◆ RECORDS FOR THIS EXERCISE ◆
━━━━━━━━

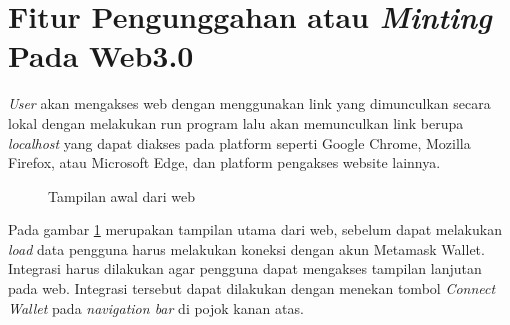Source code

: \section{Fitur Pengunggahan atau \emph{Minting} Pada Web3.0}
\emph{User} akan mengakses web dengan menggunakan link yang dimunculkan secara lokal dengan melakukan run program lalu akan memunculkan link berupa \emph{localhost} yang dapat diakses pada platform seperti Google Chrome, Mozilla Firefox, atau Microsoft Edge, dan platform pengakses website lainnya.

\begin{figure} [H] \centering
  \caption{Tampilan awal dari web}
  \label{fig:web_interface}
  \end{figure}

Pada gambar \ref{fig:web_interface} merupakan tampilan utama dari web, sebelum dapat melakukan \emph{load} data pengguna harus melakukan koneksi dengan akun Metamask Wallet. Integrasi harus dilakukan agar pengguna dapat mengakses tampilan lanjutan pada web. Integrasi tersebut dapat dilakukan dengan menekan tombol \emph{Connect Wallet} pada \emph{navigation bar} di pojok kanan atas.

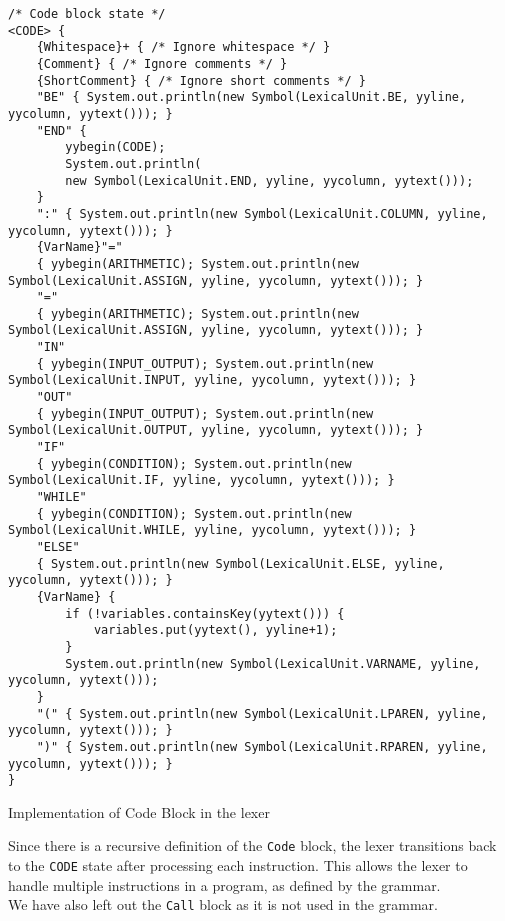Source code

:     \begin{verbatim}
/* Code block state */
<CODE> {
    {Whitespace}+ { /* Ignore whitespace */ }
    {Comment} { /* Ignore comments */ }
    {ShortComment} { /* Ignore short comments */ }
    "BE" { System.out.println(new Symbol(LexicalUnit.BE, yyline, yycolumn, yytext())); }
    "END" {
        yybegin(CODE);
        System.out.println(
        new Symbol(LexicalUnit.END, yyline, yycolumn, yytext()));
    }
    ":" { System.out.println(new Symbol(LexicalUnit.COLUMN, yyline, yycolumn, yytext())); }
    {VarName}"=" 
    { yybegin(ARITHMETIC); System.out.println(new Symbol(LexicalUnit.ASSIGN, yyline, yycolumn, yytext())); }
    "=" 
    { yybegin(ARITHMETIC); System.out.println(new Symbol(LexicalUnit.ASSIGN, yyline, yycolumn, yytext())); }
    "IN"
    { yybegin(INPUT_OUTPUT); System.out.println(new Symbol(LexicalUnit.INPUT, yyline, yycolumn, yytext())); }
    "OUT"
    { yybegin(INPUT_OUTPUT); System.out.println(new Symbol(LexicalUnit.OUTPUT, yyline, yycolumn, yytext())); }
    "IF"
    { yybegin(CONDITION); System.out.println(new Symbol(LexicalUnit.IF, yyline, yycolumn, yytext())); }
    "WHILE"
    { yybegin(CONDITION); System.out.println(new Symbol(LexicalUnit.WHILE, yyline, yycolumn, yytext())); }
    "ELSE"
    { System.out.println(new Symbol(LexicalUnit.ELSE, yyline, yycolumn, yytext())); }
    {VarName} {
        if (!variables.containsKey(yytext())) {
            variables.put(yytext(), yyline+1);
        }
        System.out.println(new Symbol(LexicalUnit.VARNAME, yyline, yycolumn, yytext()));
    }
    "(" { System.out.println(new Symbol(LexicalUnit.LPAREN, yyline, yycolumn, yytext())); }
    ")" { System.out.println(new Symbol(LexicalUnit.RPAREN, yyline, yycolumn, yytext())); }
}
\end{verbatim}

    \begin{table}[h]
		\centering
		\caption{Implementation of Code Block in the lexer}
	\end{table}

	Since there is a recursive definition of the \texttt{Code} block, the lexer transitions back to the \texttt{CODE} state after processing each instruction. This allows the lexer to handle multiple instructions in a program, as defined by the grammar.\\

	We have also left out the \texttt{Call} block as it is not used in the grammar.\\

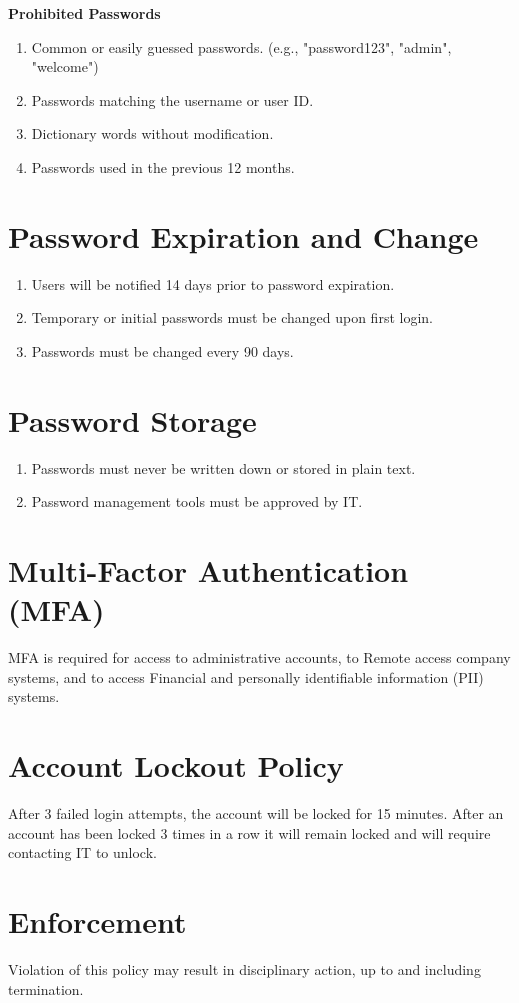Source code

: \textbf{Prohibited Passwords}
\begin{enumerate}
    \item Common or easily guessed passwords. (e.g., "password123", "admin", "welcome")
    \item Passwords matching the username or user ID.
    \item Dictionary words without modification.
    \item Passwords used in the previous 12 months.
\end{enumerate}

\section{Password Expiration and Change}
\begin{enumerate}
    \item Users will be notified 14 days prior to password expiration.
    \item Temporary or initial passwords must be changed upon first login.
    \item Passwords must be changed every 90 days.
\end{enumerate}

\section{Password Storage}
\begin{enumerate}
    \item Passwords must never be written down or stored in plain text.
    \item Password management tools must be approved by IT.
\end{enumerate}

\section{Multi-Factor Authentication (MFA)}
MFA is required for access to administrative accounts, to Remote access company systems, and to access Financial and personally identifiable information (PII) systems.

\section{Account Lockout Policy}
After 3 failed login attempts, the account will be locked for 15 minutes. After an account has been locked 3 times in a row it will remain locked and will require contacting IT to unlock.

\section{Enforcement}
Violation of this policy may result in disciplinary action, up to and including termination.

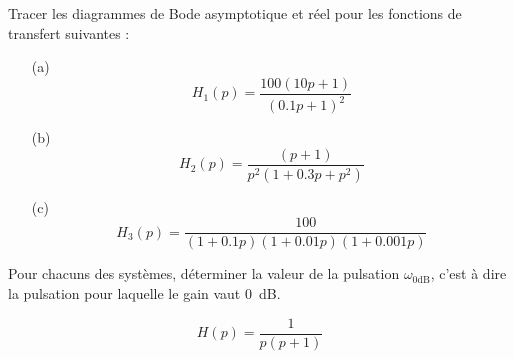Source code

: \question{}
Tracer les diagrammes de Bode asymptotique et réel pour les fonctions de 
transfert suivantes :
\begin{itemize}
    \item[(a)]
\[
    H_1(p)=\dfrac{100(10p+1)}{(0.1p+1)^2}
\]
    \item[(b)]
\[
    H_2(p)=\dfrac{(p+1)}{p^2(1+0.3p+p^2)} 
\]
    \item[(c)]
\[
    H_3(p)=\dfrac{100}{(1+0.1p)(1+0.01p)(1+0.001p)}
\]
\end{itemize}
\question{}
Pour chacuns des systèmes, déterminer la valeur de la pulsation 
$\omega_{0\si{\dB}}$, c'est à dire la pulsation pour laquelle le gain 
vaut 0~\si{\dB}.


\[
    H(p)=\dfrac{1}{p(p+1)               }
\]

━━━━━━━━

◆ TO DO ◆
What you produce must match the listing word for word, with no images in it.

◆ WRITTEN RESPONSE ◆
Source code

: \section{Fitur Pengunggahan atau \emph{Minting} Pada Web3.0}
\emph{User} akan mengakses web dengan menggunakan link yang dimunculkan secara lokal dengan melakukan run program lalu akan memunculkan link berupa \emph{localhost} yang dapat diakses pada platform seperti Google Chrome, Mozilla Firefox, atau Microsoft Edge, dan platform pengakses website lainnya.

\begin{figure} [H] \centering
  \caption{Tampilan awal dari web}
  \label{fig:web_interface}
  \end{figure}

Pada gambar \ref{fig:web_interface} merupakan tampilan utama dari web, sebelum dapat melakukan \emph{load} data pengguna harus melakukan koneksi dengan akun Metamask Wallet. Integrasi harus dilakukan agar pengguna dapat mengakses tampilan lanjutan pada web. Integrasi tersebut dapat dilakukan dengan menekan tombol \emph{Connect Wallet} pada \emph{navigation bar} di pojok kanan atas.

Source code

:     \begin{verbatim}
/* Code block state */
<CODE> {
    {Whitespace}+ { /* Ignore whitespace */ }
    {Comment} { /* Ignore comments */ }
    {ShortComment} { /* Ignore short comments */ }
    "BE" { System.out.println(new Symbol(LexicalUnit.BE, yyline, yycolumn, yytext())); }
    "END" {
        yybegin(CODE);
        System.out.println(
        new Symbol(LexicalUnit.END, yyline, yycolumn, yytext()));
    }
    ":" { System.out.println(new Symbol(LexicalUnit.COLUMN, yyline, yycolumn, yytext())); }
    {VarName}"=" 
    { yybegin(ARITHMETIC); System.out.println(new Symbol(LexicalUnit.ASSIGN, yyline, yycolumn, yytext())); }
    "=" 
    { yybegin(ARITHMETIC); System.out.println(new Symbol(LexicalUnit.ASSIGN, yyline, yycolumn, yytext())); }
    "IN"
    { yybegin(INPUT_OUTPUT); System.out.println(new Symbol(LexicalUnit.INPUT, yyline, yycolumn, yytext())); }
    "OUT"
    { yybegin(INPUT_OUTPUT); System.out.println(new Symbol(LexicalUnit.OUTPUT, yyline, yycolumn, yytext())); }
    "IF"
    { yybegin(CONDITION); System.out.println(new Symbol(LexicalUnit.IF, yyline, yycolumn, yytext())); }
    "WHILE"
    { yybegin(CONDITION); System.out.println(new Symbol(LexicalUnit.WHILE, yyline, yycolumn, yytext())); }
    "ELSE"
    { System.out.println(new Symbol(LexicalUnit.ELSE, yyline, yycolumn, yytext())); }
    {VarName} {
        if (!variables.containsKey(yytext())) {
            variables.put(yytext(), yyline+1);
        }
        System.out.println(new Symbol(LexicalUnit.VARNAME, yyline, yycolumn, yytext()));
    }
    "(" { System.out.println(new Symbol(LexicalUnit.LPAREN, yyline, yycolumn, yytext())); }
    ")" { System.out.println(new Symbol(LexicalUnit.RPAREN, yyline, yycolumn, yytext())); }
}
\end{verbatim}

    \begin{table}[h]
		\centering
		\caption{Implementation of Code Block in the lexer}
	\end{table}

	Since there is a recursive definition of the \texttt{Code} block, the lexer transitions back to the \texttt{CODE} state after processing each instruction. This allows the lexer to handle multiple instructions in a program, as defined by the grammar.\\

	We have also left out the \texttt{Call} block as it is not used in the grammar.\\

Source code

: \textbf{Prohibited Passwords}
\begin{enumerate}
    \item Common or easily guessed passwords. (e.g., "password123", "admin", "welcome")
    \item Passwords matching the username or user ID.
    \item Dictionary words without modification.
    \item Passwords used in the previous 12 months.
\end{enumerate}

\section{Password Expiration and Change}
\begin{enumerate}
    \item Users will be notified 14 days prior to password expiration.
    \item Temporary or initial passwords must be changed upon first login.
    \item Passwords must be changed every 90 days.
\end{enumerate}

\section{Password Storage}
\begin{enumerate}
    \item Passwords must never be written down or stored in plain text.
    \item Password management tools must be approved by IT.
\end{enumerate}

\section{Multi-Factor Authentication (MFA)}
MFA is required for access to administrative accounts, to Remote access company systems, and to access Financial and personally identifiable information (PII) systems.

\section{Account Lockout Policy}
After 3 failed login attempts, the account will be locked for 15 minutes. After an account has been locked 3 times in a row it will remain locked and will require contacting IT to unlock.

\section{Enforcement}
Violation of this policy may result in disciplinary action, up to and including termination.

Source code

: \question{}
Tracer les diagrammes de Bode asymptotique et réel pour les fonctions de 
transfert suivantes :
\begin{itemize}
    \item[(a)]
\[
    H_1(p)=\dfrac{100(10p+1)}{(0.1p+1)^2}
\]
    \item[(b)]
\[
    H_2(p)=\dfrac{(p+1)}{p^2(1+0.3p+p^2)} 
\]
    \item[(c)]
\[
    H_3(p)=\dfrac{100}{(1+0.1p)(1+0.01p)(1+0.001p)}
\]
\end{itemize}
\question{}
Pour chacuns des systèmes, déterminer la valeur de la pulsation 
$\omega_{0\si{\dB}}$, c'est à dire la pulsation pour laquelle le gain 
vaut 0~\si{\dB}.


\[
    H(p)=\dfrac{1}{p(p+1)               }
\]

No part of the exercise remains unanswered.